[Collection entries]
#####
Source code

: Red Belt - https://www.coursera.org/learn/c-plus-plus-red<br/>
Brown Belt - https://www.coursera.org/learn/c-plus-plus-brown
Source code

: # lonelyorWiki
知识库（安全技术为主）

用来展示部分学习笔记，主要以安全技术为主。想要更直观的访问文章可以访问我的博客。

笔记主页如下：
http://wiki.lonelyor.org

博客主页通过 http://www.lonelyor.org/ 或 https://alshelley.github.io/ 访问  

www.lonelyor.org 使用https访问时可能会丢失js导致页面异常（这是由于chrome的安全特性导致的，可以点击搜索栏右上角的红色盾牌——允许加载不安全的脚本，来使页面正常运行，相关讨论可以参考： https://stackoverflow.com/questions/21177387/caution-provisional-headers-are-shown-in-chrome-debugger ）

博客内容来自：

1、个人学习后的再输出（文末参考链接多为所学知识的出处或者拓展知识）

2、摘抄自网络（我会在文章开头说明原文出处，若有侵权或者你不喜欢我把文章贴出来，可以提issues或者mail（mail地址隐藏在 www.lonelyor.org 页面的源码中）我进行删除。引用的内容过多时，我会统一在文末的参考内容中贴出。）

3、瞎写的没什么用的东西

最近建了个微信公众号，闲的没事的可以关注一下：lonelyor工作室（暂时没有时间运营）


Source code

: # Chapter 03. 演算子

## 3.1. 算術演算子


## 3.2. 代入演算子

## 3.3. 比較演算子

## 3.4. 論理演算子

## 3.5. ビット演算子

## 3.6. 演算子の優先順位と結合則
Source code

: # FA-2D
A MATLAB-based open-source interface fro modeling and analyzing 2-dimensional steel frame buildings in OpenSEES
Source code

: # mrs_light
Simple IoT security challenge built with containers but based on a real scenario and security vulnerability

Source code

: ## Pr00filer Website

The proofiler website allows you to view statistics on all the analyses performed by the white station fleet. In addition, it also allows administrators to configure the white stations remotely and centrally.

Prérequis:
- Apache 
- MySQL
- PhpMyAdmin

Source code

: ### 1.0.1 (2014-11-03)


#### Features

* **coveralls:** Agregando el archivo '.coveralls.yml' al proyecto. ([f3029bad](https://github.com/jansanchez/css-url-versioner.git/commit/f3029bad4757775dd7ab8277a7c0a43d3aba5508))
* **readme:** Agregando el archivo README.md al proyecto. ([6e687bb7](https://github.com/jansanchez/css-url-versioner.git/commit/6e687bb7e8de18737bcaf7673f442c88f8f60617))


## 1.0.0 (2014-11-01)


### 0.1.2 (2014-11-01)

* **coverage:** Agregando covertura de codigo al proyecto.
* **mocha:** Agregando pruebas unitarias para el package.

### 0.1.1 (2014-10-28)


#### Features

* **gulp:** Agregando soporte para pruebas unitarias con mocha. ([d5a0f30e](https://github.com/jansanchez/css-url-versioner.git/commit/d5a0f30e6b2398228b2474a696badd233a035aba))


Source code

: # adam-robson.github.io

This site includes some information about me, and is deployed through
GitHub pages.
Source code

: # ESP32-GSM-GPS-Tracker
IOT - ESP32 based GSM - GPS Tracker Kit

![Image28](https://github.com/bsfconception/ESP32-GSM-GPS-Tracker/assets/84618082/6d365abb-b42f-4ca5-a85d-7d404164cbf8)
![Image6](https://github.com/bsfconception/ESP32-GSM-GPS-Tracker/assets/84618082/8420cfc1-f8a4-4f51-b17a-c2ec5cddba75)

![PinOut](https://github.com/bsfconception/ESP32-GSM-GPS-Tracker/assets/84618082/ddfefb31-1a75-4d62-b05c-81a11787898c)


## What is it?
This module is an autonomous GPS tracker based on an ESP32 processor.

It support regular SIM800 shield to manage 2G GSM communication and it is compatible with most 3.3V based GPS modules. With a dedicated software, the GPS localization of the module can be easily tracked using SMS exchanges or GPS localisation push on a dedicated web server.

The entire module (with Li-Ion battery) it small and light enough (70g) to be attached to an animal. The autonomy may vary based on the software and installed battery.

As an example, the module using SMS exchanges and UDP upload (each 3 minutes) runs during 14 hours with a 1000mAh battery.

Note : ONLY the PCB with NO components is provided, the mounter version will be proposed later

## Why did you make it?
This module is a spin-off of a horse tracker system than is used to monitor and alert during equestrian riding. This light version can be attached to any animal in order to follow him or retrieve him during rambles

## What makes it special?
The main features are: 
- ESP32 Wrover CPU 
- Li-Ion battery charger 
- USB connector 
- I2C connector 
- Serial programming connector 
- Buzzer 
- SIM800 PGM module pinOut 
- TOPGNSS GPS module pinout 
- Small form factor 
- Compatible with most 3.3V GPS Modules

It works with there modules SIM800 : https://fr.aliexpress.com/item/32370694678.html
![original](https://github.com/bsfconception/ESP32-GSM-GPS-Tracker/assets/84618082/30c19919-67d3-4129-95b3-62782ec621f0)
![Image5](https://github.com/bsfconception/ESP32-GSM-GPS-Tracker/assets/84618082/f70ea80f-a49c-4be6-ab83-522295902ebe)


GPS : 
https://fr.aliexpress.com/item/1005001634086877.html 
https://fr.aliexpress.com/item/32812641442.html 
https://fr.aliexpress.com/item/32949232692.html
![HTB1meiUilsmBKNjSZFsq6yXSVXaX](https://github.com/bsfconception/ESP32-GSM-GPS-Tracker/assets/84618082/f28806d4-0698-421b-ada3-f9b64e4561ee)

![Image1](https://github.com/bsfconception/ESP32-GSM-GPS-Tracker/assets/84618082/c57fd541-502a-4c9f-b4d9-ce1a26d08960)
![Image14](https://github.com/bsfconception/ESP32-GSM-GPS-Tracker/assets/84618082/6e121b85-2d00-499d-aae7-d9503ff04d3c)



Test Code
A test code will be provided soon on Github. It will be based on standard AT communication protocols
#####
- _Work instructions_: Here the goal is to repeat each entry exactly.

- _Problem solution_:
Source code

: Red Belt - https://www.coursera.org/learn/c-plus-plus-red<br/>
Brown Belt - https://www.coursera.org/learn/c-plus-plus-brown
Source code

: # lonelyorWiki
知识库（安全技术为主）

用来展示部分学习笔记，主要以安全技术为主。想要更直观的访问文章可以访问我的博客。

笔记主页如下：
http://wiki.lonelyor.org

博客主页通过 http://www.lonelyor.org/ 或 https://alshelley.github.io/ 访问  

www.lonelyor.org 使用https访问时可能会丢失js导致页面异常（这是由于chrome的安全特性导致的，可以点击搜索栏右上角的红色盾牌——允许加载不安全的脚本，来使页面正常运行，相关讨论可以参考： https://stackoverflow.com/questions/21177387/caution-provisional-headers-are-shown-in-chrome-debugger ）

博客内容来自：

1、个人学习后的再输出（文末参考链接多为所学知识的出处或者拓展知识）

2、摘抄自网络（我会在文章开头说明原文出处，若有侵权或者你不喜欢我把文章贴出来，可以提issues或者mail（mail地址隐藏在 www.lonelyor.org 页面的源码中）我进行删除。引用的内容过多时，我会统一在文末的参考内容中贴出。）

3、瞎写的没什么用的东西

最近建了个微信公众号，闲的没事的可以关注一下：lonelyor工作室（暂时没有时间运营）


Source code

: # Chapter 03. 演算子

## 3.1. 算術演算子


## 3.2. 代入演算子

## 3.3. 比較演算子

## 3.4. 論理演算子

## 3.5. ビット演算子

## 3.6. 演算子の優先順位と結合則
Source code

: # FA-2D
A MATLAB-based open-source interface fro modeling and analyzing 2-dimensional steel frame buildings in OpenSEES
Source code

: # mrs_light
Simple IoT security challenge built with containers but based on a real scenario and security vulnerability

Source code

: ## Pr00filer Website

The proofiler website allows you to view statistics on all the analyses performed by the white station fleet. In addition, it also allows administrators to configure the white stations remotely and centrally.

Prérequis:
- Apache 
- MySQL
- PhpMyAdmin

Source code

: ### 1.0.1 (2014-11-03)


#### Features

* **coveralls:** Agregando el archivo '.coveralls.yml' al proyecto. ([f3029bad](https://github.com/jansanchez/css-url-versioner.git/commit/f3029bad4757775dd7ab8277a7c0a43d3aba5508))
* **readme:** Agregando el archivo README.md al proyecto. ([6e687bb7](https://github.com/jansanchez/css-url-versioner.git/commit/6e687bb7e8de18737bcaf7673f442c88f8f60617))


## 1.0.0 (2014-11-01)


### 0.1.2 (2014-11-01)

* **coverage:** Agregando covertura de codigo al proyecto.
* **mocha:** Agregando pruebas unitarias para el package.

### 0.1.1 (2014-10-28)


#### Features

* **gulp:** Agregando soporte para pruebas unitarias con mocha. ([d5a0f30e](https://github.com/jansanchez/css-url-versioner.git/commit/d5a0f30e6b2398228b2474a696badd233a035aba))


Source code

: # adam-robson.github.io

This site includes some information about me, and is deployed through
GitHub pages.
Source code

: # ESP32-GSM-GPS-Tracker
IOT - ESP32 based GSM - GPS Tracker Kit

![Image28](https://github.com/bsfconception/ESP32-GSM-GPS-Tracker/assets/84618082/6d365abb-b42f-4ca5-a85d-7d404164cbf8)
![Image6](https://github.com/bsfconception/ESP32-GSM-GPS-Tracker/assets/84618082/8420cfc1-f8a4-4f51-b17a-c2ec5cddba75)

![PinOut](https://github.com/bsfconception/ESP32-GSM-GPS-Tracker/assets/84618082/ddfefb31-1a75-4d62-b05c-81a11787898c)


## What is it?
This module is an autonomous GPS tracker based on an ESP32 processor.

It support regular SIM800 shield to manage 2G GSM communication and it is compatible with most 3.3V based GPS modules. With a dedicated software, the GPS localization of the module can be easily tracked using SMS exchanges or GPS localisation push on a dedicated web server.

The entire module (with Li-Ion battery) it small and light enough (70g) to be attached to an animal. The autonomy may vary based on the software and installed battery.

As an example, the module using SMS exchanges and UDP upload (each 3 minutes) runs during 14 hours with a 1000mAh battery.

Note : ONLY the PCB with NO components is provided, the mounter version will be proposed later

## Why did you make it?
This module is a spin-off of a horse tracker system than is used to monitor and alert during equestrian riding. This light version can be attached to any animal in order to follow him or retrieve him during rambles

## What makes it special?
The main features are: 
- ESP32 Wrover CPU 
- Li-Ion battery charger 
- USB connector 
- I2C connector 
- Serial programming connector 
- Buzzer 
- SIM800 PGM module pinOut 
- TOPGNSS GPS module pinout 
- Small form factor 
- Compatible with most 3.3V GPS Modules

It works with there modules SIM800 : https://fr.aliexpress.com/item/32370694678.html
![original](https://github.com/bsfconception/ESP32-GSM-GPS-Tracker/assets/84618082/30c19919-67d3-4129-95b3-62782ec621f0)
![Image5](https://github.com/bsfconception/ESP32-GSM-GPS-Tracker/assets/84618082/f70ea80f-a49c-4be6-ab83-522295902ebe)


GPS : 
https://fr.aliexpress.com/item/1005001634086877.html 
https://fr.aliexpress.com/item/32812641442.html 
https://fr.aliexpress.com/item/32949232692.html
![HTB1meiUilsmBKNjSZFsq6yXSVXaX](https://github.com/bsfconception/ESP32-GSM-GPS-Tracker/assets/84618082/f28806d4-0698-421b-ada3-f9b64e4561ee)

![Image1](https://github.com/bsfconception/ESP32-GSM-GPS-Tracker/assets/84618082/c57fd541-502a-4c9f-b4d9-ce1a26d08960)
![Image14](https://github.com/bsfconception/ESP32-GSM-GPS-Tracker/assets/84618082/6e121b85-2d00-499d-aae7-d9503ff04d3c)



Test Code
A test code will be provided soon on Github. It will be based on standard AT communication protocols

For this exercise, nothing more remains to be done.